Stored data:
────────────────
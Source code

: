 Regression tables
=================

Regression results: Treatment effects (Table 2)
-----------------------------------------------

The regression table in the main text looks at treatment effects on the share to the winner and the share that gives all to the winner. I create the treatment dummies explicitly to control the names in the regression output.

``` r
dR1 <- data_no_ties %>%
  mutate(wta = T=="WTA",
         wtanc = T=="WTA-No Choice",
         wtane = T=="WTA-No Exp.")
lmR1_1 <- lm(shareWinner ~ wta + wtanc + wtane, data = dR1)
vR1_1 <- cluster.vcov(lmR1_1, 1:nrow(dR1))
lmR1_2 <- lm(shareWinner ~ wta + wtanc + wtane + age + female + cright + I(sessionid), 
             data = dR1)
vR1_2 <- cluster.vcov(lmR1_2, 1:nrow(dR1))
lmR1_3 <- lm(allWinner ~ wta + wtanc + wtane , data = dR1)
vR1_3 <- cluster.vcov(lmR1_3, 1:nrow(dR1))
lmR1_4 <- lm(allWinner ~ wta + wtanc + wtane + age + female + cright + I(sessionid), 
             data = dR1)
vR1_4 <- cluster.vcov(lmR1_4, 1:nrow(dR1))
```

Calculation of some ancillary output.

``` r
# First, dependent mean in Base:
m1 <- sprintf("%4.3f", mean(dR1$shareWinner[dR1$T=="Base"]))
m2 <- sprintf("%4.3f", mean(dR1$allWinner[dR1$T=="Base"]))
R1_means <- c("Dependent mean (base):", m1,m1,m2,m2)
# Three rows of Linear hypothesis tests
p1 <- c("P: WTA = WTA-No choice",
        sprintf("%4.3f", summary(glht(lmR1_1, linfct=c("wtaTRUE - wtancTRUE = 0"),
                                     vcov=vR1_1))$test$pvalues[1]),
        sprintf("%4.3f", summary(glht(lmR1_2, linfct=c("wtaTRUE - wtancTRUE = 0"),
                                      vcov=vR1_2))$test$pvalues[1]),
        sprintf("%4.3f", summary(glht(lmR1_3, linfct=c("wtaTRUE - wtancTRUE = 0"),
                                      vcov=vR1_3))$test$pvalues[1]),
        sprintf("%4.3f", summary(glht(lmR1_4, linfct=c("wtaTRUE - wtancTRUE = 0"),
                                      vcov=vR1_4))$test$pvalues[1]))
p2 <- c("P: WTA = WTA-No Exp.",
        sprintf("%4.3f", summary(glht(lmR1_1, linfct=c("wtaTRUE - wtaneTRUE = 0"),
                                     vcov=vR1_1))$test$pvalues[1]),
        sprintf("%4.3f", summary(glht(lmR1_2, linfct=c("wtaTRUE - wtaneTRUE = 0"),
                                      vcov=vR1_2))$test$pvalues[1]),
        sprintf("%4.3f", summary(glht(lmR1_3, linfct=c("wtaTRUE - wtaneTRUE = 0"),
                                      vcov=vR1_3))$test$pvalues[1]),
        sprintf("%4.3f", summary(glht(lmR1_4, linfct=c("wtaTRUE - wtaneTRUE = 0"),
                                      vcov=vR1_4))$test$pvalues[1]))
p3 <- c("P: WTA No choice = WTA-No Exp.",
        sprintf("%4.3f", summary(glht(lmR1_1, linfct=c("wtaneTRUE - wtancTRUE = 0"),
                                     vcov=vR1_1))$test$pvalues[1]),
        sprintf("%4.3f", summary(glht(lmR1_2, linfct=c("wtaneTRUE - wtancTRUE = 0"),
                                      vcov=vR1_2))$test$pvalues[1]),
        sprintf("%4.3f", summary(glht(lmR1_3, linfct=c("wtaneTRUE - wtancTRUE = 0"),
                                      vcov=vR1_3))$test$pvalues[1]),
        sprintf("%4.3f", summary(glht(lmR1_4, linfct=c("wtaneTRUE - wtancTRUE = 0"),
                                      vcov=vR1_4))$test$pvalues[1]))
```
────────────────
Task details | All of the records above are to be returned exactly as they stand.

The answer |
Source code

: Regression tables
=================

Regression results: Treatment effects (Table 2)
-----------------------------------------------

The regression table in the main text looks at treatment effects on the share to the winner and the share that gives all to the winner. I create the treatment dummies explicitly to control the names in the regression output.

``` r
dR1 <- data_no_ties %>%
  mutate(wta = T=="WTA",
         wtanc = T=="WTA-No Choice",
         wtane = T=="WTA-No Exp.")
lmR1_1 <- lm(shareWinner ~ wta + wtanc + wtane, data = dR1)
vR1_1 <- cluster.vcov(lmR1_1, 1:nrow(dR1))
lmR1_2 <- lm(shareWinner ~ wta + wtanc + wtane + age + female + cright + I(sessionid), 
             data = dR1)
vR1_2 <- cluster.vcov(lmR1_2, 1:nrow(dR1))
lmR1_3 <- lm(allWinner ~ wta + wtanc + wtane , data = dR1)
vR1_3 <- cluster.vcov(lmR1_3, 1:nrow(dR1))
lmR1_4 <- lm(allWinner ~ wta + wtanc + wtane + age + female + cright + I(sessionid), 
             data = dR1)
vR1_4 <- cluster.vcov(lmR1_4, 1:nrow(dR1))
```

Calculation of some ancillary output.

``` r
# First, dependent mean in Base:
m1 <- sprintf("%4.3f", mean(dR1$shareWinner[dR1$T=="Base"]))
m2 <- sprintf("%4.3f", mean(dR1$allWinner[dR1$T=="Base"]))
R1_means <- c("Dependent mean (base):", m1,m1,m2,m2)
# Three rows of Linear hypothesis tests
p1 <- c("P: WTA = WTA-No choice",
        sprintf("%4.3f", summary(glht(lmR1_1, linfct=c("wtaTRUE - wtancTRUE = 0"),
                                     vcov=vR1_1))$test$pvalues[1]),
        sprintf("%4.3f", summary(glht(lmR1_2, linfct=c("wtaTRUE - wtancTRUE = 0"),
                                      vcov=vR1_2))$test$pvalues[1]),
        sprintf("%4.3f", summary(glht(lmR1_3, linfct=c("wtaTRUE - wtancTRUE = 0"),
                                      vcov=vR1_3))$test$pvalues[1]),
        sprintf("%4.3f", summary(glht(lmR1_4, linfct=c("wtaTRUE - wtancTRUE = 0"),
                                      vcov=vR1_4))$test$pvalues[1]))
p2 <- c("P: WTA = WTA-No Exp.",
        sprintf("%4.3f", summary(glht(lmR1_1, linfct=c("wtaTRUE - wtaneTRUE = 0"),
                                     vcov=vR1_1))$test$pvalues[1]),
        sprintf("%4.3f", summary(glht(lmR1_2, linfct=c("wtaTRUE - wtaneTRUE = 0"),
                                      vcov=vR1_2))$test$pvalues[1]),
        sprintf("%4.3f", summary(glht(lmR1_3, linfct=c("wtaTRUE - wtaneTRUE = 0"),
                                      vcov=vR1_3))$test$pvalues[1]),
        sprintf("%4.3f", summary(glht(lmR1_4, linfct=c("wtaTRUE - wtaneTRUE = 0"),
                                      vcov=vR1_4))$test$pvalues[1]))
p3 <- c("P: WTA No choice = WTA-No Exp.",
        sprintf("%4.3f", summary(glht(lmR1_1, linfct=c("wtaneTRUE - wtancTRUE = 0"),
                                     vcov=vR1_1))$test$pvalues[1]),
        sprintf("%4.3f", summary(glht(lmR1_2, linfct=c("wtaneTRUE - wtancTRUE = 0"),
                                      vcov=vR1_2))$test$pvalues[1]),
        sprintf("%4.3f", summary(glht(lmR1_3, linfct=c("wtaneTRUE - wtancTRUE = 0"),
                                      vcov=vR1_3))$test$pvalues[1]),
        sprintf("%4.3f", summary(glht(lmR1_4, linfct=c("wtaneTRUE - wtancTRUE = 0"),
                                      vcov=vR1_4))$test$pvalues[1]))
```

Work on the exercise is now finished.